On 4/22/25 6:33 AM, Yosry Ahmed wrote:
> On Thu, Apr 03, 2025 at 06:10:49PM -0700, JP Kobryn wrote:
[..]
>> @@ -5425,6 +5417,9 @@ static void css_free_rwork_fn(struct work_struct *work)
>>   		struct cgroup_subsys_state *parent = css->parent;
>>   		int id = css->id;
>>   
>> +		if (ss->css_rstat_flush)
>> +			css_rstat_exit(css);
>> +
> 
> This call now exists in both branches (self css or not), so it's
> probably best to pull it outside. We should probably also pull the call
> in cgroup_destroy_root() outside into css_free_rwork_fn() so that we end
> up with a single call to css_rstat_exit() (apart from failure paths).

This can be done if css_rstat_exit() is modified to guard against
invalid css's like being a subsystem css and not having implemented
css_rstat_flush.

> 
> We can probably also use css_is_cgroup() here instead of 'if (ss)' for
> consistency.
> 
>>   		ss->css_free(css);
>>   		cgroup_idr_remove(&ss->css_idr, id);
>>   		cgroup_put(cgrp);
> [..]
>> @@ -5659,6 +5647,12 @@ static struct cgroup_subsys_state *css_create(struct cgroup *cgrp,
>>   		goto err_free_css;
>>   	css->id = err;
>>   
>> +	if (ss->css_rstat_flush) {
>> +		err = css_rstat_init(css);
>> +		if (err)
>> +			goto err_free_css;
>> +	}
>> +
>>   	/* @css is ready to be brought online now, make it visible */
>>   	list_add_tail_rcu(&css->sibling, &parent_css->children);
>>   	cgroup_idr_replace(&ss->css_idr, css, css->id);
>> @@ -5672,7 +5666,6 @@ static struct cgroup_subsys_state *css_create(struct cgroup *cgrp,
>>   err_list_del:
>>   	list_del_rcu(&css->sibling);
>>   err_free_css:
>> -	list_del_rcu(&css->rstat_css_node);
>>   	INIT_RCU_WORK(&css->destroy_rwork, css_free_rwork_fn);
>>   	queue_rcu_work(cgroup_destroy_wq, &css->destroy_rwork);
>>   	return ERR_PTR(err);
>> @@ -6104,11 +6097,17 @@ static void __init cgroup_init_subsys(struct cgroup_subsys *ss, bool early)

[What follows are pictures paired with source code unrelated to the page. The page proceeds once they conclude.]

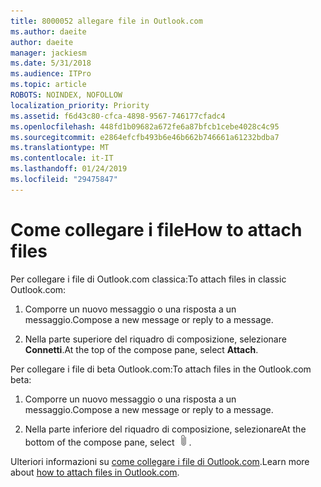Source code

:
 ```yaml
---
title: 8000052 allegare file in Outlook.com
ms.author: daeite
author: daeite
manager: jackiesm
ms.date: 5/31/2018
ms.audience: ITPro
ms.topic: article
ROBOTS: NOINDEX, NOFOLLOW
localization_priority: Priority
ms.assetid: f6d43c80-cfca-4898-9567-746177cfadc4
ms.openlocfilehash: 448fd1b09682a672fe6a87bfcb1cebe4028c4c95
ms.sourcegitcommit: e2864efcfb493b6e46b662b746661a61232bdba7
ms.translationtype: MT
ms.contentlocale: it-IT
ms.lasthandoff: 01/24/2019
ms.locfileid: "29475847"
---
```

# <a name="how-to-attach-files"></a><span data-ttu-id="ddb25-102">Come collegare i file</span><span class="sxs-lookup"><span data-stu-id="ddb25-102">How to attach files</span></span>

<span data-ttu-id="ddb25-103">Per collegare i file di Outlook.com classica:</span><span class="sxs-lookup"><span data-stu-id="ddb25-103">To attach files in classic Outlook.com:</span></span>
  
1. <span data-ttu-id="ddb25-104">Comporre un nuovo messaggio o una risposta a un messaggio.</span><span class="sxs-lookup"><span data-stu-id="ddb25-104">Compose a new message or reply to a message.</span></span>
    
2. <span data-ttu-id="ddb25-105">Nella parte superiore del riquadro di composizione, selezionare **Connetti**.</span><span class="sxs-lookup"><span data-stu-id="ddb25-105">At the top of the compose pane, select **Attach**.</span></span> 
    
<span data-ttu-id="ddb25-106">Per collegare i file di beta Outlook.com:</span><span class="sxs-lookup"><span data-stu-id="ddb25-106">To attach files in the Outlook.com beta:</span></span>
  
1. <span data-ttu-id="ddb25-107">Comporre un nuovo messaggio o una risposta a un messaggio.</span><span class="sxs-lookup"><span data-stu-id="ddb25-107">Compose a new message or reply to a message.</span></span>
    
2. <span data-ttu-id="ddb25-108">Nella parte inferiore del riquadro di composizione, selezionare</span><span class="sxs-lookup"><span data-stu-id="ddb25-108">At the bottom of the compose pane, select</span></span> ![Collegamento](media/da223d01-5fe6-448c-a3a3-e2b5262da4b9.png)<span data-ttu-id="ddb25-110">.</span><span class="sxs-lookup"><span data-stu-id="ddb25-110"></span></span>
    
<span data-ttu-id="ddb25-111">Ulteriori informazioni su [come collegare i file di Outlook.com](https://go.microsoft.com/fwlink/p/?linkid=2001702&amp;clcid=0x409).</span><span class="sxs-lookup"><span data-stu-id="ddb25-111">Learn more about [how to attach files in Outlook.com](https://go.microsoft.com/fwlink/p/?linkid=2001702&amp;clcid=0x409).</span></span>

>>   	css->flags |= CSS_NO_REF;
>>   
>>   	if (early) {
>> -		/* allocation can't be done safely during early init */
>> +		/*
>> +		 * Allocation can't be done safely during early init.
>> +		 * Defer IDR and rstat allocations until cgroup_init().
>> +		 */
>>   		css->id = 1;
>>   	} else {
>>   		css->id = cgroup_idr_alloc(&ss->css_idr, css, 1, 2, GFP_KERNEL);
>>   		BUG_ON(css->id < 0);
>> +
>> +		if (ss->css_rstat_flush)
>> +			BUG_ON(css_rstat_init(css));
>>   	}
>>   
>>   	/* Update the init_css_set to contain a subsys
>> @@ -6207,9 +6206,17 @@ int __init cgroup_init(void)

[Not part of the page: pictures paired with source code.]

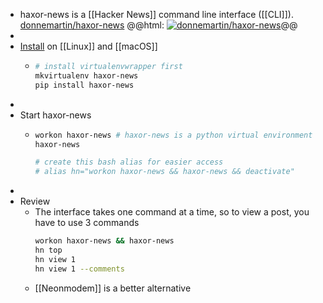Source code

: - haxor-news is a [[Hacker News]] command line interface ([[CLI]]).
  [donnemartin/haxor-news](https://github.com/donnemartin/haxor-news)
  @@html: <a href="https://github.com/donnemartin/haxor-news/"><img src="https://github-readme-stats-astronomer.vercel.app/api/pin/?username=donnemartin&repo=haxor-news&theme=tokyonight" alt="donnemartin/haxor-news"/></a>@@
-
- [Install](https://github.com/donnemartin/haxor-news/blob/master/INSTALLATION.md#virtual-environment-installation) on [[Linux]] and [[macOS]]
	- ```bash
	  # install virtualenvwrapper first
	  mkvirtualenv haxor-news
	  pip install haxor-news
	  ```
-
- Start haxor-news
	- ```bash
	  workon haxor-news # haxor-news is a python virtual environment
	  haxor-news
	  
	  # create this bash alias for easier access
	  # alias hn="workon haxor-news && haxor-news && deactivate"
	  ```
-
- Review
	- The interface takes one command at a time, so to view a post, you have to use 3 commands
	  ```bash
	  workon haxor-news && haxor-news
	  hn top
	  hn view 1
	  hn view 1 --comments
	  ```
	- [[Neonmodem]] is a better alternative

>>   			struct cgroup_subsys_state *css =
>>   				init_css_set.subsys[ss->id];
>>   
>> +			/*
>> +			 * It is now safe to perform allocations.
>> +			 * Finish setting up subsystems that previously
>> +			 * deferred IDR and rstat allocations.
>> +			 */
>>   			css->id = cgroup_idr_alloc(&ss->css_idr, css, 1, 2,
>>   						   GFP_KERNEL);
>>   			BUG_ON(css->id < 0);
>> +
>> +			if (ss->css_rstat_flush)
>> +				BUG_ON(css_rstat_init(css));
> 
> The calls to css_rstat_init() are really difficult to track. Let's
> recap, before this change we had two calls:
> - In cgroup_setup_root(), for root cgroups.
> - In cgroup_create(), for non-root cgroups.
> 
> This patch adds 3 more, so we end up with 5 calls as follows:
> - In cgroup_setup_root(), for root self css's.
> - In cgroup_create(), for non-root self css's.
> - In cgroup_subsys_init(), for root subsys css's without early
>    initialization.
> - In cgroup_init(), for root subsys css's with early
>    initialization, as we cannot call it from cgroup_subsys_init() early
>    as allocations are not allowed during early init.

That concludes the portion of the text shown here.